I beg to disagree here, and I'm willing to revive this old thread for that. It might be nitpicking, but the above statement is just plain incorrect.
MSS is always lower than the MTU.
TCP MSS is 40 bytes lower than MTU for IPv4 (20bytes IPv4, 20bytes TCP)
TCP MSS is 60 bytes lower than MTU for IPv6 (40bytes IPv6, 20bytes TCP), or even more when option headers are present.
Assuming 1500byes of IPv4 MTU on the WAN, any 6RD tunnel can only offer 1480bytes of IPv6-MTU (20 bytes being consumed for the outer IPv4 header), and the "useable" TCP MSS is cut down to 1420 bytes when running over 6RD.
And as we learned in this thread, swisscom's 6RD BRs even assume 1472bytes of IPv6 MTU to support PPPoE clients that have an MTU of 1492 on their WAN (cutting down TCP MSS to 1412)
This again higlights that MTU problems are unidirectional by nature, and analysis must be done for both directions - this is also nicely shown by the experts who have contributed to this thread.
However, before using the big hammer and reducing the MTU on your LAN, there's always TCP MSS clamping to look at.
Routers/Firewalls can manipulate TCP MSS headers as they are flowing through, and while sometimes it gets considered a kludge by purists, I find MSS clamping to be a blessing in everyday networking life.
Back in the day, it actually took an Cisco IOS upgrade to support "ipv6 tcp adjust-mss" alongside the classic "ip tcp adjust-mss..." we had come to like when running IPSec and GRE tunnels.
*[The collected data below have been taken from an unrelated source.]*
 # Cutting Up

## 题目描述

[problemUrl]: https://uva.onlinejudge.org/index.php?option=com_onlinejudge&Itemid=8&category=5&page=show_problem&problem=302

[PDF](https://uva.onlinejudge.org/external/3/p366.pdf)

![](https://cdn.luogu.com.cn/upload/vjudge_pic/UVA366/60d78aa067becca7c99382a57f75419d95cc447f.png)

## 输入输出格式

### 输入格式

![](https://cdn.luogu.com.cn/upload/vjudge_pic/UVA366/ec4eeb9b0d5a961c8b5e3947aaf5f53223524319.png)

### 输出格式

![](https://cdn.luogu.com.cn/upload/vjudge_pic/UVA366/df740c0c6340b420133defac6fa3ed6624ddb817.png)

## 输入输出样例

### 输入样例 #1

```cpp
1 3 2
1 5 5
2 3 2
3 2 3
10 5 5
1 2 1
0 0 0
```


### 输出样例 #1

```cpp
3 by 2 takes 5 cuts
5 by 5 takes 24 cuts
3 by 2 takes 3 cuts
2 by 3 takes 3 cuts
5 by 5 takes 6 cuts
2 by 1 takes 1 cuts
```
I had been running my 6RD deployment at home with "ipv6 tcp adjust-mss 1400" ever since.
> Most safe would be to advertise an MTU of 576 on your LAN. So no device would use any larger package (MSS)
> than this. 576 Bytes is the minimum MTU for IP links. However this is also causing efficiency issues and a high
> overhead. So it's not recommended.
Again: If IP MTU were 576bytes, TCP MSS would be no more than 536.
Even worse: IPv6 mandates a minum MTU of 1280bytes. A LAN or network segment with an IP MTU of 576 would simply be incompatible with IPv6.